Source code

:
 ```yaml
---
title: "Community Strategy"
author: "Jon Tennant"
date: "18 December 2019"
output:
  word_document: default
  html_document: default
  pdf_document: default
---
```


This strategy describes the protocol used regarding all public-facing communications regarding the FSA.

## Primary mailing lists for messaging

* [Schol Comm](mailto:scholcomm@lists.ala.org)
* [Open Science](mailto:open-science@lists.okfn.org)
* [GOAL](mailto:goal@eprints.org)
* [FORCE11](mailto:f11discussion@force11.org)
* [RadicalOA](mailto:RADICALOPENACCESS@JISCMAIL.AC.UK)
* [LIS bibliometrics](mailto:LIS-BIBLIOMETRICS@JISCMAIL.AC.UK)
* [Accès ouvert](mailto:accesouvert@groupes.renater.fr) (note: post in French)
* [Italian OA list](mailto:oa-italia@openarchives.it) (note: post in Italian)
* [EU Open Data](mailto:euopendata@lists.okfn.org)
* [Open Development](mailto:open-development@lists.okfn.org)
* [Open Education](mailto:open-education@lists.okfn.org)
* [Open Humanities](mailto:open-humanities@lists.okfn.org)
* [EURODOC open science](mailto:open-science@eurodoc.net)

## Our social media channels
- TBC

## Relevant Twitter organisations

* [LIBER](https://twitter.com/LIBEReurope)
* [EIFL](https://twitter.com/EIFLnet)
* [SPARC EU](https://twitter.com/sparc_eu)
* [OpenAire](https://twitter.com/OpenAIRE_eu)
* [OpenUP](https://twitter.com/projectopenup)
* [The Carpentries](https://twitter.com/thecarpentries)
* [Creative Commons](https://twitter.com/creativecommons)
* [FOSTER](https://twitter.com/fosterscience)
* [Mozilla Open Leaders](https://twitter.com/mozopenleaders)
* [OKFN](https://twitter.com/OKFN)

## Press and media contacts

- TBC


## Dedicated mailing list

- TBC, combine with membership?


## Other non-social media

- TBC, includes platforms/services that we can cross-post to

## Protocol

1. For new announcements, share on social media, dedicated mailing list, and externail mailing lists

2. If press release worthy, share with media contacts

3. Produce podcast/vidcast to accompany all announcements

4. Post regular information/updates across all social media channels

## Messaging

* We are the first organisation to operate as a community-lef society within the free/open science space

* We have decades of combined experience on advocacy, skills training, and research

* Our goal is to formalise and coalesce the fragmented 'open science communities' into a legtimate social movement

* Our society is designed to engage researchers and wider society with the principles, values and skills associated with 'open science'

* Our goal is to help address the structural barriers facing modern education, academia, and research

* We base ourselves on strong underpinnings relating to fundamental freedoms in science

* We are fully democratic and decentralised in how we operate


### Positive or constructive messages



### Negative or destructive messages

**Task instructions:**
Restate the whole listing word for word so that no line differs from the original.

**Finished task:**
Source code

:
 ```yaml
---
title: "Community Strategy"
author: "Jon Tennant"
date: "18 December 2019"
output:
  word_document: default
  html_document: default
  pdf_document: default
---
```


This strategy describes the protocol used regarding all public-facing communications regarding the FSA.

## Primary mailing lists for messaging

* [Schol Comm](mailto:scholcomm@lists.ala.org)
* [Open Science](mailto:open-science@lists.okfn.org)
* [GOAL](mailto:goal@eprints.org)
* [FORCE11](mailto:f11discussion@force11.org)
* [RadicalOA](mailto:RADICALOPENACCESS@JISCMAIL.AC.UK)
* [LIS bibliometrics](mailto:LIS-BIBLIOMETRICS@JISCMAIL.AC.UK)
* [Accès ouvert](mailto:accesouvert@groupes.renater.fr) (note: post in French)
* [Italian OA list](mailto:oa-italia@openarchives.it) (note: post in Italian)
* [EU Open Data](mailto:euopendata@lists.okfn.org)
* [Open Development](mailto:open-development@lists.okfn.org)
* [Open Education](mailto:open-education@lists.okfn.org)
* [Open Humanities](mailto:open-humanities@lists.okfn.org)
* [EURODOC open science](mailto:open-science@eurodoc.net)

## Our social media channels
- TBC

## Relevant Twitter organisations

* [LIBER](https://twitter.com/LIBEReurope)
* [EIFL](https://twitter.com/EIFLnet)
* [SPARC EU](https://twitter.com/sparc_eu)
* [OpenAire](https://twitter.com/OpenAIRE_eu)
* [OpenUP](https://twitter.com/projectopenup)
* [The Carpentries](https://twitter.com/thecarpentries)
* [Creative Commons](https://twitter.com/creativecommons)
* [FOSTER](https://twitter.com/fosterscience)
* [Mozilla Open Leaders](https://twitter.com/mozopenleaders)
* [OKFN](https://twitter.com/OKFN)

## Press and media contacts

- TBC


## Dedicated mailing list

- TBC, combine with membership?


## Other non-social media

- TBC, includes platforms/services that we can cross-post to

## Protocol

1. For new announcements, share on social media, dedicated mailing list, and externail mailing lists

2. If press release worthy, share with media contacts

3. Produce podcast/vidcast to accompany all announcements

4. Post regular information/updates across all social media channels

## Messaging

* We are the first organisation to operate as a community-lef society within the free/open science space

* We have decades of combined experience on advocacy, skills training, and research

* Our goal is to formalise and coalesce the fragmented 'open science communities' into a legtimate social movement

* Our society is designed to engage researchers and wider society with the principles, values and skills associated with 'open science'

* Our goal is to help address the structural barriers facing modern education, academia, and research

* We base ourselves on strong underpinnings relating to fundamental freedoms in science

* We are fully democratic and decentralised in how we operate


### Positive or constructive messages



### Negative or destructive messages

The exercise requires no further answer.